Deploying Airflow on EC2: A Production Guide

We needed a scheduler for our batch ML pipelines. Something the team could check each morning to see which jobs ran, which failed, and why. MWAA was the first thing we looked at, and for a few minutes it seemed like the obvious choice until we looked at the pricing. The smallest MWAA environment (a Small instance), runs around $360 a month. For a team running a handful of nightly scoring jobs with no 24/7 on-call requirements, that number is hard to defend.

We decided to run Airflow on EC2 instead: single instance, Docker, behind an ALB, managed with CloudFormation. The setup itself is straightforward. Getting it to deploy in a production account where AWS::EarlyValidation::ResourceExistenceCheck fires before any resource is provisioned is where it got interesting.

This article is the setup guide we wished existed when we started.

Why EC2?

The AWS-native option for managed Airflow is MWAA. It handles the infrastructure, scaling, and upgrades for you, but that convenience comes at a price. Here’s what it actually costs per month in eu-west-1:

Pricing comparison between MWAA and EC2 Airflow.

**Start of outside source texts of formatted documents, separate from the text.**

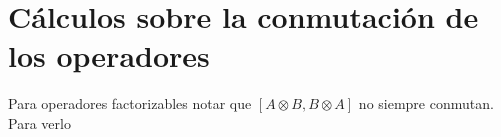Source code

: \section{Cálculos sobre la conmutación de los operadores}
Para operadores factorizables notar que $[A\otimes B, B\otimes A] $ no siempre conmutan. Para verlo
\begin{comment}
se puede escribir cada operador hermítico en la base de las matrices de Pauli, por lo que:


\[A\otimes B=\sum_\alpha a_\alpha \sigma_\alpha\otimes \sum_\beta b_\beta \sigma_\beta.\]



con las letras griegas $\alpha, \beta= 0,1,2,3$ y al realizar el conmutador se obtiene:

\[[A\otimes B, B\otimes A]=(A\otimes B)(B\otimes A)-(B\otimes A)(A\otimes B )\]
\[\begin{split}
    =&\left(\sum_\alpha a_\alpha \sigma_ \alpha \otimes \sum_\beta b_\beta \sigma_\beta \right)\left(\sum_\nu b_\nu \sigma_\nu \otimes \sum_\mu a_\mu\sigma_\mu\right)\\
    -&\left(\sum_\nu b_\nu \sigma_\nu\otimes \sum_\mu a_\mu \sigma_\mu \right)\left(\sum_\alpha a_\alpha \sigma_\alpha\otimes \sum_\beta b_\beta \sigma_\beta\right)\\
    =&\left(\sum_{\alpha \nu} a_\alpha b_\nu\sigma_\alpha\sigma_\nu\otimes \sum_{\beta \mu} b_\beta a_\mu \sigma_\beta\sigma_\mu\right)-\left(\sum_{\nu \alpha} b_\nu a_\alpha \sigma_\nu \sigma_\alpha \otimes \sum_{\mu \beta} a_\mu b_\beta\sigma_\mu \sigma_\beta\right)\\
\end{split}\]
Ahora se descompone la sumatoria y se reescribe con las letras latinas $i,j,k,l=1,2,3$.

\[\begin{split}
    =&\left(a_0b_0\mathds{1}+ \sum_i (a_i b_0+a_0 b_i)\sigma_i+\sum_{ik} a_i b_k\sigma_i\sigma_k\right)\otimes \left(b_0 a_0\mathds{1}+ \sum_j (b_0 a_j+b_j a_0)\sigma_j+\sum_{jl}  b_j a_l\sigma_j\sigma_l\right)\\
    -&\left(b_0a_0\mathds{1}+ \sum_i (b_0 a_i+b_i a_0)\sigma_i+\sum_{ki}b_k a_i \sigma_k\sigma_i\right)\otimes \left(a_0 b_0\mathds{1}+ \sum_j (a_j b_0+a_0b_j)\sigma_j+\sum_{lj} a_l b_j\sigma_l\sigma_j\right)\\
\end{split}\]

Sea $C=b_0a_0\mathds{1}+ \sum_i (b_0 a_i+b_i a_0)\sigma_i$, y se tiene en cuenta que $\sigma_i \sigma_j=\mathds{1}\delta_{ij} +i\varepsilon_{ijk}\sigma_k$, con $\delta_{ij}$ la delta de Kronecker y $\varepsilon_{ijk}$ es el símbolo de Levi-Civita.



\end{comment}
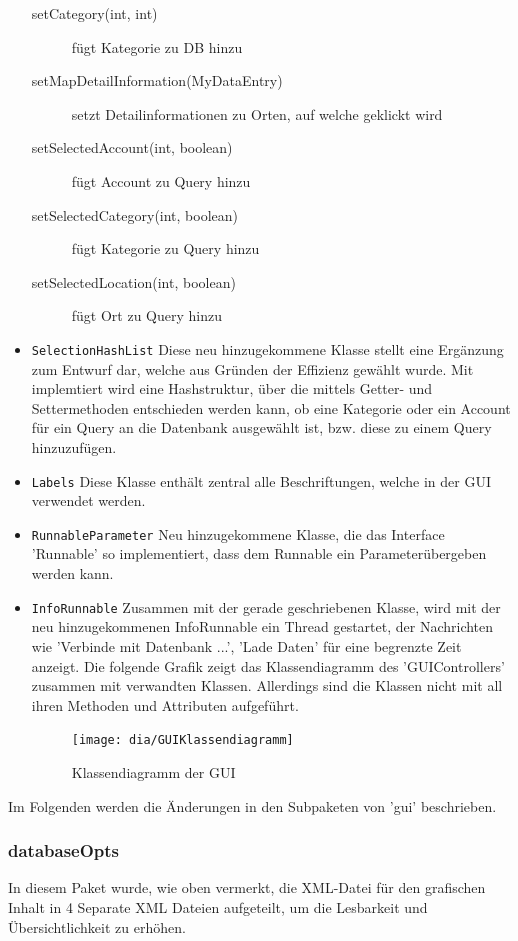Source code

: \begin{itemize}
\begin{description}
		\item[setCategory(int, int)] fügt Kategorie zu DB hinzu
		\item[setMapDetailInformation(MyDataEntry)] setzt Detailinformationen zu Orten, auf welche geklickt wird
		\item[setSelectedAccount(int, boolean)] fügt Account zu Query hinzu
		\item[setSelectedCategory(int, boolean)] fügt Kategorie zu Query hinzu
		\item[setSelectedLocation(int, boolean)] fügt Ort zu Query hinzu
	\end{description}
	\item \lstinline{SelectionHashList}
	\quad
	Diese neu hinzugekommene Klasse stellt  eine Ergänzung zum Entwurf dar, welche aus Gründen der Effizienz gewählt wurde. Mit implemtiert wird eine Hashstruktur, über die mittels Getter- und Settermethoden entschieden werden kann, ob eine Kategorie oder ein Account für ein Query an die Datenbank ausgewählt ist, bzw. diese zu einem Query hinzuzufügen.
	\item \lstinline{Labels}
	\quad
	Diese Klasse enthält zentral alle Beschriftungen, welche in der GUI verwendet werden.
	\item \lstinline{RunnableParameter}
	\quad 
	Neu hinzugekommene Klasse, die das Interface 'Runnable' so implementiert, dass dem Runnable ein Parameterübergeben werden kann.
	\item \lstinline{InfoRunnable}
	\quad
	Zusammen mit der gerade geschriebenen Klasse, wird mit der neu hinzugekommenen InfoRunnable ein Thread gestartet, der Nachrichten wie 'Verbinde mit Datenbank ...', 'Lade Daten' für eine begrenzte Zeit anzeigt.	
	Die folgende Grafik zeigt das Klassendiagramm des 'GUIControllers' zusammen mit verwandten Klassen. Allerdings sind die Klassen nicht mit all ihren Methoden und Attributen aufgeführt.
	\begin{figure}[H]
		\centering
		\texttt{[image: dia/GUIKlassendiagramm]}
		\caption{Klassendiagramm der GUI}
		\label{fig:GUI}
	\end{figure}
\end{itemize}

Im Folgenden werden die Änderungen in den Subpaketen von 'gui' beschrieben.

\subsubsection{databaseOpts}
In diesem Paket wurde, wie oben vermerkt, die XML-Datei für den grafischen Inhalt in 4 Separate XML Dateien aufgeteilt, um die Lesbarkeit und Übersichtlichkeit zu erhöhen.


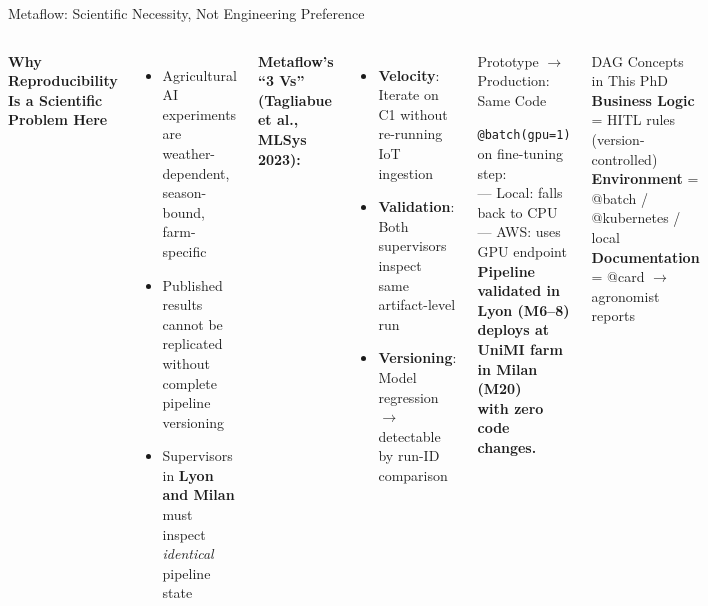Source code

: \documentclass[aspectratio=169,10pt]{beamer}
\begin{document}
\begin{frame}{Metaflow: Scientific Necessity, Not Engineering Preference}

\begin{columns}[T]
\textbf{Why Reproducibility Is a Scientific Problem Here}
\begin{itemize}\small
  \item Agricultural AI experiments are weather-dependent, season-bound, farm-specific
  \item Published results cannot be replicated without complete pipeline versioning
  \item Supervisors in \textbf{Lyon and Milan} must inspect \emph{identical} pipeline state
\end{itemize}

\medskip
\textbf{Metaflow's ``3 Vs'' (Tagliabue et al., MLSys 2023):}
\begin{itemize}\small
  \item \textbf{Velocity}: Iterate on C1 without re-running IoT ingestion
  \item \textbf{Validation}: Both supervisors inspect same artifact-level run
  \item \textbf{Versioning}: Model regression $\to$ detectable by run-ID comparison
\end{itemize}

\begin{block}{Prototype $\to$ Production: Same Code}
\begin{center}
\small
\texttt{@batch(gpu=1)} on fine-tuning step:\\
--- Local: falls back to CPU\\
--- AWS: uses GPU endpoint\\[4pt]
\textbf{Pipeline validated in Lyon (M6--8)\\
deploys at UniMI farm in Milan (M20)\\
with zero code changes.}
\end{center}
\end{block}

\medskip
\begin{block}{DAG Concepts in This PhD}
\small
\textbf{Business Logic} = HITL rules (version-controlled)\\
\textbf{Environment} = @batch / @kubernetes / local\\
\textbf{Documentation} = @card $\to$ agronomist reports
\end{block}
\end{columns}

\end{frame}
\end{document}
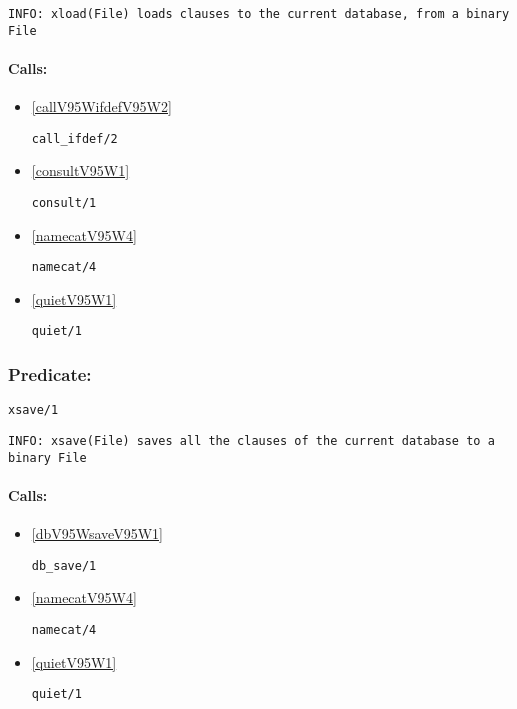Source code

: {\small \begin{verbatim}
INFO: xload(File) loads clauses to the current database, from a binary File

\end{verbatim}}
\paragraph{Calls:} 
\begin{itemize}
\item \ref{callV95WifdefV95W2} 
\begin{verbatim}
call_ifdef/2
\end{verbatim}

\item \ref{consultV95W1} 
\begin{verbatim}
consult/1
\end{verbatim}

\item \ref{namecatV95W4} 
\begin{verbatim}
namecat/4
\end{verbatim}

\item \ref{quietV95W1} 
\begin{verbatim}
quiet/1
\end{verbatim}

\end{itemize}

\subsubsection{Predicate:} \label{xsaveV95W1}

\begin{verbatim}
xsave/1
\end{verbatim}

{\small \begin{verbatim}
INFO: xsave(File) saves all the clauses of the current database to a binary File

\end{verbatim}}
\paragraph{Calls:} 
\begin{itemize}
\item \ref{dbV95WsaveV95W1} 
\begin{verbatim}
db_save/1
\end{verbatim}

\item \ref{namecatV95W4} 
\begin{verbatim}
namecat/4
\end{verbatim}

\item \ref{quietV95W1} 
\begin{verbatim}
quiet/1
\end{verbatim}

\end{itemize}

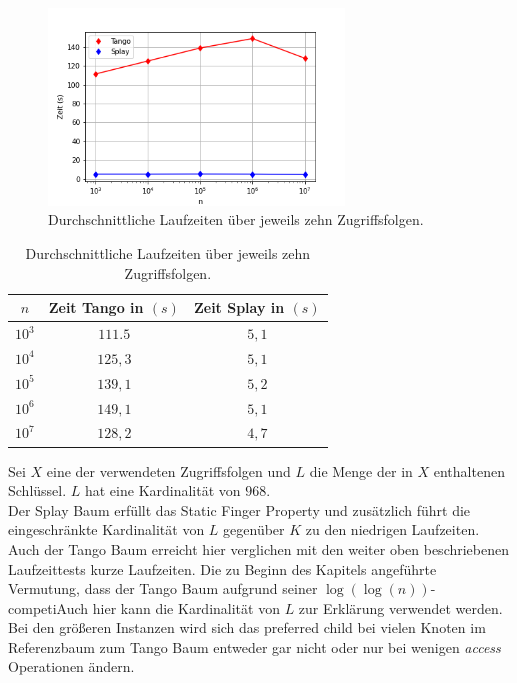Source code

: \documentclass[a4paper,12pt]{article}
\begin{document}
\begin{figure}[H]
	\centering
	\includegraphics[width=0.7\textwidth]{Medien/laufzeittest/diagramm/staticfinger3}
	\caption{Durchschnittliche Laufzeiten über jeweils zehn Zugriffsfolgen.}
\end{figure}
\begin{table}[H]
	\begin{center}
		\begin{tabular}[c]{|c|c|c|}
			\hline
		$n$ & Zeit Tango in $\left(s\right)$ &Zeit Splay in $\left(s\right)$ \\
		\hline
		$10^3$ & $111.5$ &$5,1$ \\
		\hline
		$10^4$  & $125,3$ &$5,1$  \\
		\hline
		$10^5$  & $139,1$ &  $5,2$  \\
		\hline
		$10^6$  & $149,1$ &$5,1$  \\
		\hline
		$10^7$  & $128,2$ &$4,7$  \\
		\hline
		\end{tabular}
		\caption{Durchschnittliche Laufzeiten über jeweils zehn Zugriffsfolgen.} 
	\end{center}
\end{table}
\noindent Sei $X$ eine der verwendeten Zugriffsfolgen und $L$ die Menge der in $X$ enthaltenen Schlüssel. $L$ hat eine Kardinalität von $968$. \\
Der Splay Baum erfüllt das Static Finger Property und zusätzlich führt die eingeschränkte Kardinalität von  $L$ gegenüber $K$ zu den niedrigen Laufzeiten.     
Auch der Tango Baum erreicht hier verglichen mit den weiter oben beschriebenen Laufzeittests kurze Laufzeiten. Die zu Beginn des Kapitels angeführte Vermutung, dass der Tango Baum aufgrund seiner $\log\left(\log\left(n\right)\right)$-competiAuch hier kann die Kardinalität von $L$ zur Erklärung verwendet werden. Bei den größeren Instanzen wird sich das preferred child bei vielen Knoten im Referenzbaum zum Tango Baum entweder gar nicht oder nur bei wenigen \textit{access} Operationen ändern. \\
\end{document}
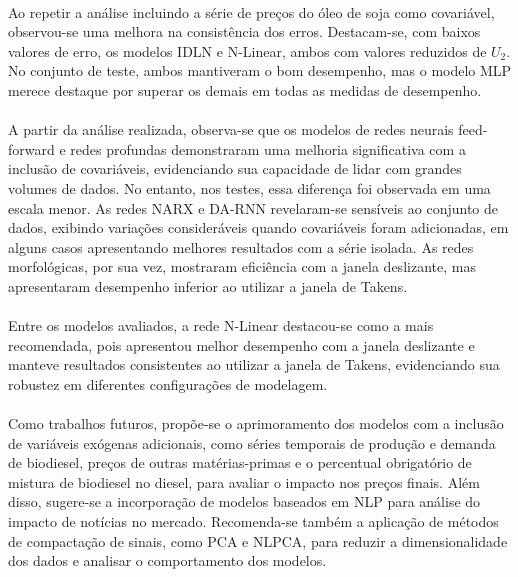 \paragraph{} Ao repetir a análise incluindo a série de preços do óleo de soja como covariável, observou-se uma melhora na consistência dos erros. Destacam-se, com baixos valores de erro, os modelos \ac{IDLN} e \ac{N-Linear}, ambos com valores reduzidos de \(U_2\). No conjunto de teste, ambos mantiveram o bom desempenho, mas o modelo \ac{MLP} merece destaque por superar os demais em todas as medidas de desempenho.

\paragraph{} A partir da análise realizada, observa-se que os modelos de redes neurais feed-forward e redes profundas demonstraram uma melhoria significativa com a inclusão de covariáveis, evidenciando sua capacidade de lidar com grandes volumes de dados. No entanto, nos testes, essa diferença foi observada em uma escala menor. As redes \ac{NARX} e \ac{DA-RNN} revelaram-se sensíveis ao conjunto de dados, exibindo variações consideráveis quando covariáveis foram adicionadas, em alguns casos apresentando melhores resultados com a série isolada. As redes morfológicas, por sua vez, mostraram eficiência com a janela deslizante, mas apresentaram desempenho inferior ao utilizar a janela de Takens.

\paragraph{} Entre os modelos avaliados, a rede \ac{N-Linear} destacou-se como a mais recomendada, pois apresentou melhor desempenho com a janela deslizante e manteve resultados consistentes ao utilizar a janela de Takens, evidenciando sua robustez em diferentes configurações de modelagem.

\paragraph{} Como trabalhos futuros, propõe-se o aprimoramento dos modelos com a inclusão de variáveis exógenas adicionais, como séries temporais de produção e demanda de biodiesel, preços de outras matérias-primas e o percentual obrigatório de mistura de biodiesel no diesel, para avaliar o impacto nos preços finais. Além disso, sugere-se a incorporação de modelos baseados em \ac{NLP} para análise do impacto de notícias no mercado. Recomenda-se também a aplicação de métodos de compactação de sinais, como \ac{PCA} e \ac{NLPCA}, para reduzir a dimensionalidade dos dados e analisar o comportamento dos modelos.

MWAA makes sense when you need high availability, auto-scaling workers, or genuinely zero ops overhead. For a data team running nightly batch jobs with a handful of DAGs and no SLA requirements, the cost difference is difficult to justify.

Prices approximate as of mid-2025 for eu-west-1. Check AWS pricing for current rates.

What We’re Building

The architecture is deliberately simple. A single EC2 instance runs Airflow in Docker, sits behind an Application Load Balancer, and pulls secrets from SSM Parameter Store. The whole stack is defined via CloudFormation.

Airflow EC2 deployment on AWS.

A custom entrypoint starts the Airflow scheduler and webserver as separate processes inside the container. There’s no Celery or Redis in the background: just EC2. The EC2 only accepts traffic from the ALB: port 8080 is never directly exposed. Access goes through a VPN, so there’s no public internet exposure at all.

A high-level overview of the deployment pipeline.

The deploy pipeline covers six steps in order: IAM permissions first, then the platform stack (EC2 and ALB), artifact uploads, Docker build, DAG sync, and finally the job stack with Lambda and Step Functions.

Before You Deploy: Seed SSM Parameters

By default, Airflow auto-generates a random admin password on first start and writes it to a local file on the EC2 instance. That works, but it means you have to shell into the instance every time you need the password, which defeats the purpose of having a clean deploy pipeline.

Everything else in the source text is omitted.